TRY IT:
Write out, without any change, the lines in the material below that run from the line with "0 & r & b_7 & r \\" through the line with "the website and", both included.

SOURCE INFORMATION:
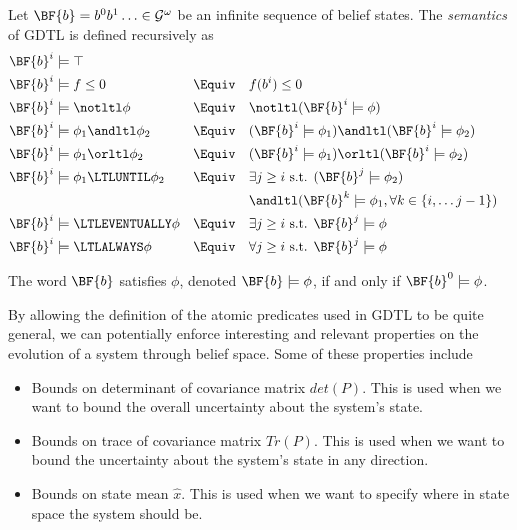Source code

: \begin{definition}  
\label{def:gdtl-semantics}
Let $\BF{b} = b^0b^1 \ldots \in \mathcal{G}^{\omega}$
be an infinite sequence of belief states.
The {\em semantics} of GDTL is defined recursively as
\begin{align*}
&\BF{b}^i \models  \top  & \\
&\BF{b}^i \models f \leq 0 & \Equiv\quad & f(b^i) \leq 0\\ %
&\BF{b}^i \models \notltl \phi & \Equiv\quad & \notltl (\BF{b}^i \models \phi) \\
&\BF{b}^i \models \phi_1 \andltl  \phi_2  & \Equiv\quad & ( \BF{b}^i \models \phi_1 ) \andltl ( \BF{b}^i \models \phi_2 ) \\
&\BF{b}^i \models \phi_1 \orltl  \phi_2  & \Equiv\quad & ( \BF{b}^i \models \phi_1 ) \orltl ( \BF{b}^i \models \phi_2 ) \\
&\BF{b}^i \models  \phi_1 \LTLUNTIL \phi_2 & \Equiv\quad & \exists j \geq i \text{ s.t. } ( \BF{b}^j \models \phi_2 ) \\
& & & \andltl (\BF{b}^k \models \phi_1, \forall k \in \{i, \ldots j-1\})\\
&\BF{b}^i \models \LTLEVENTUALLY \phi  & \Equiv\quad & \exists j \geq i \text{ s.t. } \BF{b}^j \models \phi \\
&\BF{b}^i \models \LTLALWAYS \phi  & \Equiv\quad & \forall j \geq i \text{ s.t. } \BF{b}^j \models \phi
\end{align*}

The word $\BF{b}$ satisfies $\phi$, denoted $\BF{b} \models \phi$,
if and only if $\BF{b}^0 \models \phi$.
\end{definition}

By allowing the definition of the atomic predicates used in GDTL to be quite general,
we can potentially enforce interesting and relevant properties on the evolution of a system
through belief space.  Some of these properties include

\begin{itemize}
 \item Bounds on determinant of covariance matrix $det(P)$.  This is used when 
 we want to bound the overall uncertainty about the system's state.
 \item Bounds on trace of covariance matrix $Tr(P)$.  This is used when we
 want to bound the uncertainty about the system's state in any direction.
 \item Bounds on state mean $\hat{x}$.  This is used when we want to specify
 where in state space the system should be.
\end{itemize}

==

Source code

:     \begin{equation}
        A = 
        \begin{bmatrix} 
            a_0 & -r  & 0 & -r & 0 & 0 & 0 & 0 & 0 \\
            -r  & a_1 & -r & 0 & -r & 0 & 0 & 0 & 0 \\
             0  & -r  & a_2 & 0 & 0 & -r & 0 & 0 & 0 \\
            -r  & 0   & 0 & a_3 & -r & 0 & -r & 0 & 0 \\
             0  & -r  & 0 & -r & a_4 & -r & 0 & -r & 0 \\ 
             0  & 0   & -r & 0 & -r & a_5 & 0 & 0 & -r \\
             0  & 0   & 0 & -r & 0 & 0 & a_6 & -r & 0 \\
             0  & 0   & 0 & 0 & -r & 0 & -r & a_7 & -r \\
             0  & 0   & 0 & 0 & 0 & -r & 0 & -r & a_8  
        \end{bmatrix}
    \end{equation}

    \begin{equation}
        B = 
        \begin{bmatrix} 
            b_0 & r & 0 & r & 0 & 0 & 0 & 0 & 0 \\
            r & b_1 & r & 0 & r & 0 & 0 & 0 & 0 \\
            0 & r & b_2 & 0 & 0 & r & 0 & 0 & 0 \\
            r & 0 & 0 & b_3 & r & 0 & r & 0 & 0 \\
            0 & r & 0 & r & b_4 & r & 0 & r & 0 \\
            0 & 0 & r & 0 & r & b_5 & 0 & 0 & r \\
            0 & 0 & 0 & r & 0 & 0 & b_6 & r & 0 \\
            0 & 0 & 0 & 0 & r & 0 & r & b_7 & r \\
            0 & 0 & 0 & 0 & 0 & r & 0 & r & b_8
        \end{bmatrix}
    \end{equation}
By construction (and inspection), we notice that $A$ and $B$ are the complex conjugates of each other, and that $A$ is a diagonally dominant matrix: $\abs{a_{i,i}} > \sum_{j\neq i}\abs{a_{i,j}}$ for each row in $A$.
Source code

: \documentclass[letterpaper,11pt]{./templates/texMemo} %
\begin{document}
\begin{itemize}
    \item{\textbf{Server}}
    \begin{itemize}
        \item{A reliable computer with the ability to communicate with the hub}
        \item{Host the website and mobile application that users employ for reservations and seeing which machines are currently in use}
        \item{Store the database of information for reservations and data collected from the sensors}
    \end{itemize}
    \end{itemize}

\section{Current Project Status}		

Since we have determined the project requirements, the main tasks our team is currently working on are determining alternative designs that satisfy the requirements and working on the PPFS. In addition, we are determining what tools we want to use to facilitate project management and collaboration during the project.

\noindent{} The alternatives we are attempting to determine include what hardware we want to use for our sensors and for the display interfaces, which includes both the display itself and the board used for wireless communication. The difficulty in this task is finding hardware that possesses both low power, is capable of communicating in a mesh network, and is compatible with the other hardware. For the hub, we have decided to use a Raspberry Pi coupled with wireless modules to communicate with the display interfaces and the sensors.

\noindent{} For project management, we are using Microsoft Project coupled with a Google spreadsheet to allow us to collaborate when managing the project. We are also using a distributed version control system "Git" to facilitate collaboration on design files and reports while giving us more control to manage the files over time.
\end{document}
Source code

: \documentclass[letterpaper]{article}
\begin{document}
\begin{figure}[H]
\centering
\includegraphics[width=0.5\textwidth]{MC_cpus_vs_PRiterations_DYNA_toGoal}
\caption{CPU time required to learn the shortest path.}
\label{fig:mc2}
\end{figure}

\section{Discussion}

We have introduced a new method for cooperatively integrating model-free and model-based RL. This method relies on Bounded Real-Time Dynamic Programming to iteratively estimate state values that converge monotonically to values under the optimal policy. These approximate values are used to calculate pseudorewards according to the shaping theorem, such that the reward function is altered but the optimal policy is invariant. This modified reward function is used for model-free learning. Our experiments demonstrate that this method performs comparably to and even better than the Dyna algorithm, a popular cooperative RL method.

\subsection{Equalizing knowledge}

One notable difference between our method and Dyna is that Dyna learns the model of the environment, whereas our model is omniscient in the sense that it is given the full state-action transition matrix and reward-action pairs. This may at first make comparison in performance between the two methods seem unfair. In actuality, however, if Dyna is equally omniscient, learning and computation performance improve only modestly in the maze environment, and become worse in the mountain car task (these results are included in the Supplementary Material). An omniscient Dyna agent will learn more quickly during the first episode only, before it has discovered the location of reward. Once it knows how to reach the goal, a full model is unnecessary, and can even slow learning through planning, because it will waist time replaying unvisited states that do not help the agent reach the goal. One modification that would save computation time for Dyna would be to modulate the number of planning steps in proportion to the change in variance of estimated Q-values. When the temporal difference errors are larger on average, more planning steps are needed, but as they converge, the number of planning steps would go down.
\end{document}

OUTPUT FOR THIS TASK:
            0 & 0 & 0 & 0 & r & 0 & r & b_7 & r \\
            0 & 0 & 0 & 0 & 0 & r & 0 & r & b_8
        \end{bmatrix}
    \end{equation}
By construction (and inspection), we notice that $A$ and $B$ are the complex conjugates of each other, and that $A$ is a diagonally dominant matrix: $\abs{a_{i,i}} > \sum_{j\neq i}\abs{a_{i,j}}$ for each row in $A$.
Source code

: \documentclass[letterpaper,11pt]{./templates/texMemo} %
\begin{document}
\begin{itemize}
    \item{\textbf{Server}}
    \begin{itemize}
        \item{A reliable computer with the ability to communicate with the hub}
        \item{Host the website and mobile application that users employ for reservations and seeing which machines are currently in use}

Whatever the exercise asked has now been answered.